* _What this task involves_:
Repeat the lines of the data that follow, please, starting at the first and stopping after the one with "vettore dei prezzi".

Collection entries
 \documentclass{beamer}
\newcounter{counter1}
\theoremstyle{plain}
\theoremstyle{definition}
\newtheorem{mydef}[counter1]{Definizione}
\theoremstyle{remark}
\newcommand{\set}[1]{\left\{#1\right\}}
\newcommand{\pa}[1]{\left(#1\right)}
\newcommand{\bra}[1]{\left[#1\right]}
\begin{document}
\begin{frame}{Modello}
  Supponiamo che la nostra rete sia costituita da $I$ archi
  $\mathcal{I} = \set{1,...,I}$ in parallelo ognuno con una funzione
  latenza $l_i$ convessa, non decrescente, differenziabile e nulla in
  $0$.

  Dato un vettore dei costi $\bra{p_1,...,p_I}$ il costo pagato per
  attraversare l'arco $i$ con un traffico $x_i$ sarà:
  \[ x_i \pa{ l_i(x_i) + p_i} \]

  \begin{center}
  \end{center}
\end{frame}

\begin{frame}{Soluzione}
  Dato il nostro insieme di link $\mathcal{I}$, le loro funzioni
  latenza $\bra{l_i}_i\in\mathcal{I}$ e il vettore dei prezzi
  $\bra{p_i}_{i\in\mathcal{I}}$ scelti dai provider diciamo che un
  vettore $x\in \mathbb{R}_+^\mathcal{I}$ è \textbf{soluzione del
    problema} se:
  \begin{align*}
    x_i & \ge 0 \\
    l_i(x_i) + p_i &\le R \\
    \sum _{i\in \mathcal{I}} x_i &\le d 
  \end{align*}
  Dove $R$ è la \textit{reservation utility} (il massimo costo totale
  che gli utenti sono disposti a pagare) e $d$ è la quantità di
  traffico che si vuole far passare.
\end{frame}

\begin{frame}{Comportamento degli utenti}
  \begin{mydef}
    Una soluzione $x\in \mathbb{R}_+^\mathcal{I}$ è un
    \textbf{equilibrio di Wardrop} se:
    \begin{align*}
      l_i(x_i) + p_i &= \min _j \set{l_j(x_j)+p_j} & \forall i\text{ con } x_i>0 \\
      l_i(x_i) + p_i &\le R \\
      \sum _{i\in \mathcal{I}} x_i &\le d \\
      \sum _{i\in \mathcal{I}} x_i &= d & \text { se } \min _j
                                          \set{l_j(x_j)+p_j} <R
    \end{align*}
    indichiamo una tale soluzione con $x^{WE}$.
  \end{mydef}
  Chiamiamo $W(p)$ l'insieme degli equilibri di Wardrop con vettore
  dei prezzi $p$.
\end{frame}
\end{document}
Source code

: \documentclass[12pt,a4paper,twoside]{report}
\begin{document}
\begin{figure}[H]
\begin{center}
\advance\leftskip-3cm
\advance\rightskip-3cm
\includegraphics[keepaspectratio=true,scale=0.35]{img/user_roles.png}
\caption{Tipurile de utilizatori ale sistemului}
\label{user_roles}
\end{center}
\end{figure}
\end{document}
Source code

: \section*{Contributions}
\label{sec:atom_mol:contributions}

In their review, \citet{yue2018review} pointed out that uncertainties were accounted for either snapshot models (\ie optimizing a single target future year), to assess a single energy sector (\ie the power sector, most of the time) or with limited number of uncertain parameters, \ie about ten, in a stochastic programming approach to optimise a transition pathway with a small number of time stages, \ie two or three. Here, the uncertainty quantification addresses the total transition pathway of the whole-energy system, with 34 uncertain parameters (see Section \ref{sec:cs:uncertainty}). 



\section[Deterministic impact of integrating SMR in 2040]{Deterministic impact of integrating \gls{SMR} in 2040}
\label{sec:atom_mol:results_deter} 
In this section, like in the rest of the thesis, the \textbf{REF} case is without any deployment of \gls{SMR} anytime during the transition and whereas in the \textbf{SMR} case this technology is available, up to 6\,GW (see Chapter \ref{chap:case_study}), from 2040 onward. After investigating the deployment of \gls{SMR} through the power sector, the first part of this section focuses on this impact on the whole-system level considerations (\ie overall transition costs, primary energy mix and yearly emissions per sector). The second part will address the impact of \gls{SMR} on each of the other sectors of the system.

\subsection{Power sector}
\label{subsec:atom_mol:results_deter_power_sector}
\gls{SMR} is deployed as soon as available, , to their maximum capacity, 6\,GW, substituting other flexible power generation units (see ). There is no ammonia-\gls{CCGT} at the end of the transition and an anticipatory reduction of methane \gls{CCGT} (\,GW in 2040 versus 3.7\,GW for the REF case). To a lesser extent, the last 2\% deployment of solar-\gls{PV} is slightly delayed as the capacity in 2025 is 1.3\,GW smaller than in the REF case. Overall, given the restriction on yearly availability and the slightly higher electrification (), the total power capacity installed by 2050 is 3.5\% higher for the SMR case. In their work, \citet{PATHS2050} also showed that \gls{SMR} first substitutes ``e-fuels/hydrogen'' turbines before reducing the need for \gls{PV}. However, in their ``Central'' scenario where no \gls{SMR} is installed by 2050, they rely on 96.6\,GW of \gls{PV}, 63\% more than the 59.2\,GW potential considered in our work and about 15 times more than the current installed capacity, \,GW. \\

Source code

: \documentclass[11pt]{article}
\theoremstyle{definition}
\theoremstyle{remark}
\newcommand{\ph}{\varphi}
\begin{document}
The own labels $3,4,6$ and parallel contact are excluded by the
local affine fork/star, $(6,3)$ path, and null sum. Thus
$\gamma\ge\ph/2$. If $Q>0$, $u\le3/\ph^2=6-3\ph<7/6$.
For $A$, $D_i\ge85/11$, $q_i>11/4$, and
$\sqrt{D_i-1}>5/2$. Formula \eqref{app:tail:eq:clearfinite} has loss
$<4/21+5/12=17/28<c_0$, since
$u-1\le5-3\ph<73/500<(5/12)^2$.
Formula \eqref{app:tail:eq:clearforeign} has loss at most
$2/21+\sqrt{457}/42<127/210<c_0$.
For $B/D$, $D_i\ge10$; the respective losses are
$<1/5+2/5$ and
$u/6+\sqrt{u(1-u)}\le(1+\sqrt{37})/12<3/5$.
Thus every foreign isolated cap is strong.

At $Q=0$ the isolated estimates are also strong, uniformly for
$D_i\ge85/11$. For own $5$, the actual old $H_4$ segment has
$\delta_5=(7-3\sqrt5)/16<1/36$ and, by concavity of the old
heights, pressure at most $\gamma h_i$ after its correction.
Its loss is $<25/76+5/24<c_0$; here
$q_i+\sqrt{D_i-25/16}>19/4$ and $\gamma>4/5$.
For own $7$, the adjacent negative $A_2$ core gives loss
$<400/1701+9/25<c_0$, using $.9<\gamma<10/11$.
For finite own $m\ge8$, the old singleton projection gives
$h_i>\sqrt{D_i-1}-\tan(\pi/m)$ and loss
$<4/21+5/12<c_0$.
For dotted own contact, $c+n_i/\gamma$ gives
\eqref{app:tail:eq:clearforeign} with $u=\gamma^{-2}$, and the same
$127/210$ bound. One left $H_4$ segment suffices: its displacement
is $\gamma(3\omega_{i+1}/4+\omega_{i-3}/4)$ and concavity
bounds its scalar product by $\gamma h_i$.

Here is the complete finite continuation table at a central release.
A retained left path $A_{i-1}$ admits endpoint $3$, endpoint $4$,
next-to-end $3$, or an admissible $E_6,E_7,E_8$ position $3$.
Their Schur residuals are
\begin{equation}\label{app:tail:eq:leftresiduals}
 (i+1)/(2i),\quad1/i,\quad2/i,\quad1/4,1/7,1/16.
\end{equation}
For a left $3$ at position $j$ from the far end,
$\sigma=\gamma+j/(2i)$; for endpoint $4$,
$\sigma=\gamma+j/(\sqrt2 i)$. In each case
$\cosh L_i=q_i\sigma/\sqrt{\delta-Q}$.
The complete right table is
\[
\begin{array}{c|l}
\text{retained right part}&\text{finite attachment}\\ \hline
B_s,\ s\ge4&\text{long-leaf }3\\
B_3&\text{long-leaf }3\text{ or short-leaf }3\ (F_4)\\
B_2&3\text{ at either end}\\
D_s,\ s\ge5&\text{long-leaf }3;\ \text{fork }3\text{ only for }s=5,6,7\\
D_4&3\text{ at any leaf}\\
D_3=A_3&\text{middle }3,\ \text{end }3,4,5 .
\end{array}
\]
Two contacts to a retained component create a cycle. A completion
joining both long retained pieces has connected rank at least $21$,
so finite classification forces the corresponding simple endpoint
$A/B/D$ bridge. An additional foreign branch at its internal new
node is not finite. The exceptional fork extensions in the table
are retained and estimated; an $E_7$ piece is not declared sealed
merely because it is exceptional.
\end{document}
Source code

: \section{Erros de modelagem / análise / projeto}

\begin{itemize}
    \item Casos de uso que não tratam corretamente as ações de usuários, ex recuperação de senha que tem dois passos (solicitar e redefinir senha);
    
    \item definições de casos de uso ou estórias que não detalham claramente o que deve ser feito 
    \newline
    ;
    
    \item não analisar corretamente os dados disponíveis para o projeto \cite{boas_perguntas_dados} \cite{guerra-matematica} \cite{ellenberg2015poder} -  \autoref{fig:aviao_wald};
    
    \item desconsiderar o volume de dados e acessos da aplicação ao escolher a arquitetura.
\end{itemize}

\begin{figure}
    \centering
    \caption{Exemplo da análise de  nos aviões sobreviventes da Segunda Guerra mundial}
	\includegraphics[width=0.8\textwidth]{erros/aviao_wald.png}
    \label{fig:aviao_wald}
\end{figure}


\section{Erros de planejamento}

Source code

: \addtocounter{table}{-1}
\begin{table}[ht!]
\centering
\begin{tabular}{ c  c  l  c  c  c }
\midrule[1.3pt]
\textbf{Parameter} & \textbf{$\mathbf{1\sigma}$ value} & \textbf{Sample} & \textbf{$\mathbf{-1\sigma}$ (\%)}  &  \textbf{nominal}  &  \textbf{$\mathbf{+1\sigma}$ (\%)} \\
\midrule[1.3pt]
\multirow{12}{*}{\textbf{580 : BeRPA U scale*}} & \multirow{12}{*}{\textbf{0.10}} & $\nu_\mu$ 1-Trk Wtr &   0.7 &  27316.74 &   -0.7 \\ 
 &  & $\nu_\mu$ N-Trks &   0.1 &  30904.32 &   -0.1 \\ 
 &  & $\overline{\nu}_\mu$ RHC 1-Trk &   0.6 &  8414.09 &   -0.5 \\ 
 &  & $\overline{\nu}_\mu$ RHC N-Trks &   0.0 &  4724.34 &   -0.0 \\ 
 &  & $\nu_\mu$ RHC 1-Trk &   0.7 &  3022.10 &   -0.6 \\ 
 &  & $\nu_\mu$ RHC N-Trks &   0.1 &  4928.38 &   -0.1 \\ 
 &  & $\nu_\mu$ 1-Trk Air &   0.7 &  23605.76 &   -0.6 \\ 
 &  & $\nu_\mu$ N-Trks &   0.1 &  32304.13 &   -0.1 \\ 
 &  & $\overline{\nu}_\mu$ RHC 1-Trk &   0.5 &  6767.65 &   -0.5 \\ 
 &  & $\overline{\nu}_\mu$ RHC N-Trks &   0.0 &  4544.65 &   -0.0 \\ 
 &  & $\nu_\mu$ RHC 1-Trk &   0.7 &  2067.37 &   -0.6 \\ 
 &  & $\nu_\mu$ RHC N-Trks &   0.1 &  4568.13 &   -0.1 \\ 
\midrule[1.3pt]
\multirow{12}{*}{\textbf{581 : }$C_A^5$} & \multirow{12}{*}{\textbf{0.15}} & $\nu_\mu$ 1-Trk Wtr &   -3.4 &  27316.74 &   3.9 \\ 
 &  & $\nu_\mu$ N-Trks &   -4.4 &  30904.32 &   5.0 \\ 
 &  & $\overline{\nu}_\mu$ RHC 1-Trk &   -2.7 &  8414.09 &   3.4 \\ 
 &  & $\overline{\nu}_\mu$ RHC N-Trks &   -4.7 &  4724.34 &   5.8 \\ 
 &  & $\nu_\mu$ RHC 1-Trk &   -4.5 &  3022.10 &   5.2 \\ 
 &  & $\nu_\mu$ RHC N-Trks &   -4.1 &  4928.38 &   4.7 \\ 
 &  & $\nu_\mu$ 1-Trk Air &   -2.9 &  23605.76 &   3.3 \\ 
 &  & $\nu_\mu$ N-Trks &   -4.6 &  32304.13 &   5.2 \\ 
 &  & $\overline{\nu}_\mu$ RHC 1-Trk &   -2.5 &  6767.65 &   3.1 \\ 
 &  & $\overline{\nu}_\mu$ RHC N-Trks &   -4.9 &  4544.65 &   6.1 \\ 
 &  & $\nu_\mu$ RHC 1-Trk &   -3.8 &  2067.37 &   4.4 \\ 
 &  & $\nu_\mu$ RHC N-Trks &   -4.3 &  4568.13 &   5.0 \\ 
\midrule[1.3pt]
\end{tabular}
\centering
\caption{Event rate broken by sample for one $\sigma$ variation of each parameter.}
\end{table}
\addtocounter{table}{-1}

* _Worked solution_:
 \documentclass{beamer}
\newcounter{counter1}
\theoremstyle{plain}
\theoremstyle{definition}
\newtheorem{mydef}[counter1]{Definizione}
\theoremstyle{remark}
\newcommand{\set}[1]{\left\{#1\right\}}
\newcommand{\pa}[1]{\left(#1\right)}
\newcommand{\bra}[1]{\left[#1\right]}
\begin{document}
\begin{frame}{Modello}
  Supponiamo che la nostra rete sia costituita da $I$ archi
  $\mathcal{I} = \set{1,...,I}$ in parallelo ognuno con una funzione
  latenza $l_i$ convessa, non decrescente, differenziabile e nulla in
  $0$.

  Dato un vettore dei costi $\bra{p_1,...,p_I}$ il costo pagato per
  attraversare l'arco $i$ con un traffico $x_i$ sarà:
  \[ x_i \pa{ l_i(x_i) + p_i} \]

  \begin{center}
  \end{center}
\end{frame}

\begin{frame}{Soluzione}
  Dato il nostro insieme di link $\mathcal{I}$, le loro funzioni
  latenza $\bra{l_i}_i\in\mathcal{I}$ e il vettore dei prezzi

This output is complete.